Motor prediction reduces beta-band power and enhances cerebellar-somatosensory connectivity before self-touch to enable its attenuation

Prevailing theories suggest that the brain uses an internal forward model to predict tactile input during voluntary movements, thereby reducing the intensity of the reafferent tactile sensation, a phenomenon known as self-touch attenuation. Although self-touch attenuation is a well- documented effect, it remains unclear how prediction-related neural mechanisms drive the attenuation prior to the actual self-touch input. In this study, we used magnetoencephalography (MEG) to examine the neural correlates of self-touch prediction. Participants performed a self-touch task with two control conditions. In one control, the touch was externally generated without any movement. In the other, the moving and the touched hands were spatially misaligned, thereby disrupting the sensorimotor alignment of self-touch. Self-touch evoked weaker early somatosensory activity (M50 component) than both control conditions.
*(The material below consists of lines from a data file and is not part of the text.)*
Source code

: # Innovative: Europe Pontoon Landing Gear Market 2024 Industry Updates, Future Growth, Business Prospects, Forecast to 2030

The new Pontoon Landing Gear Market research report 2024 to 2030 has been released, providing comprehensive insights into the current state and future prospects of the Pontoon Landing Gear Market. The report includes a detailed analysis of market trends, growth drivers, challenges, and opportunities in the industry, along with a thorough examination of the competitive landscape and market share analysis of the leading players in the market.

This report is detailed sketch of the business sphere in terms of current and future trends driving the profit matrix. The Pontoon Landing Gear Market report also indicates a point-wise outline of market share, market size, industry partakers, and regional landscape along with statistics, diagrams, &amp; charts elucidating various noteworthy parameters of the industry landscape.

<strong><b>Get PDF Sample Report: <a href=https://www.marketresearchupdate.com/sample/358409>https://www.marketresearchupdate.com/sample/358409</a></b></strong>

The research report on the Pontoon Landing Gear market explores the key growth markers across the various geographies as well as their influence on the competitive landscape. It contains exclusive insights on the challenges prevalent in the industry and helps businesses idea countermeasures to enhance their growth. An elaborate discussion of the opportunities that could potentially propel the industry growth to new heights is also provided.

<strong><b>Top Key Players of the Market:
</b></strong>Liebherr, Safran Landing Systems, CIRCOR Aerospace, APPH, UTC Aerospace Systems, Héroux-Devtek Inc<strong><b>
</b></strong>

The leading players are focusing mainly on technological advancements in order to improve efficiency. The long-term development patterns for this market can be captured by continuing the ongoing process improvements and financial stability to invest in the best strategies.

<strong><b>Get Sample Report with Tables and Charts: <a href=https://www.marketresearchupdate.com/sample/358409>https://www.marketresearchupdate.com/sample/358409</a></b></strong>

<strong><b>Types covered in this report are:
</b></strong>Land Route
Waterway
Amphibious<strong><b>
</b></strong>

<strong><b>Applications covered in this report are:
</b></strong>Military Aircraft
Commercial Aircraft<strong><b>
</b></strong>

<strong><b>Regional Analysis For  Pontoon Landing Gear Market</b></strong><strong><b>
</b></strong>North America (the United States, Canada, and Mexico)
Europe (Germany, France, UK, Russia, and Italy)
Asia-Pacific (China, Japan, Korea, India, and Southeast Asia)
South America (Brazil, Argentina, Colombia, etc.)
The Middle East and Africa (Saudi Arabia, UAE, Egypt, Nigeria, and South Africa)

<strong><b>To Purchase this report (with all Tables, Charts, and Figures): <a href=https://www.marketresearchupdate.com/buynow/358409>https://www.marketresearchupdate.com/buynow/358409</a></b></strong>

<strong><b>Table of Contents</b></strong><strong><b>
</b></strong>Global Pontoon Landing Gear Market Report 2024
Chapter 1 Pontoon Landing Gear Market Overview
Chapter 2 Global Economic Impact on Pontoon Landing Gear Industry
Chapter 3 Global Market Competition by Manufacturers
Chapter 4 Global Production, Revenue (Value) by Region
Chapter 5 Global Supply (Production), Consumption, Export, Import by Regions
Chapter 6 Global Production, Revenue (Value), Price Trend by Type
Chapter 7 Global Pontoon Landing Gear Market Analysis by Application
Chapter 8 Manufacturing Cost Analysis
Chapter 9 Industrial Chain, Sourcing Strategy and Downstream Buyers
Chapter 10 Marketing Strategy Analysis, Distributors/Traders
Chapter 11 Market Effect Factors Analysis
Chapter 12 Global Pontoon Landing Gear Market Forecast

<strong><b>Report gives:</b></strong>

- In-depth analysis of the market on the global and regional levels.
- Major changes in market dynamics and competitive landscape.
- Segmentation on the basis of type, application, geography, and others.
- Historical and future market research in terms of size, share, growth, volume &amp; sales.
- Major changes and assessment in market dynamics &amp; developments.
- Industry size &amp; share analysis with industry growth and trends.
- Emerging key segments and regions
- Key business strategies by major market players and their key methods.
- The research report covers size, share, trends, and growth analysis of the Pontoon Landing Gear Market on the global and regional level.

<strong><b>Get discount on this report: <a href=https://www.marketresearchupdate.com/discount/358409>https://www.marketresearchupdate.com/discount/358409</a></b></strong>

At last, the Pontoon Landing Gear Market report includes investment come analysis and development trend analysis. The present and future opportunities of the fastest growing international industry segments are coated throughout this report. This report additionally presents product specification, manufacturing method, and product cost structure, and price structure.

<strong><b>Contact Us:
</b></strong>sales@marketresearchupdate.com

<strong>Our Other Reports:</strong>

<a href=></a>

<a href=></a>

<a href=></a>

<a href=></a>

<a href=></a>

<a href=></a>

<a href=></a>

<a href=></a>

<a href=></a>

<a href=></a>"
A psychophysics task also mirrored the pattern of neural attenuation, as the perception of self-touch was attenuated compared to the two control conditions. To isolate predictive neural mechanisms from general movement-related activity, we subtracted activity from corresponding stimulus-absent trials. To further refine the signal specific to predictive processing in self-touch, we compared self-touch with misaligned touch, the two conditions that both involved voluntary movement but differed in their prediction of self-touch. This revealed greater pre-stimulus beta-band desynchronization and increased cerebellar-to-somatosensory connectivity prior to self-touch compared to misaligned touch. Our results provide the first evidence of predictive neural activity that shapes the sensory consequences of self-touch, offering insight into the mechanisms through which predictive models modulate somatosensory processing.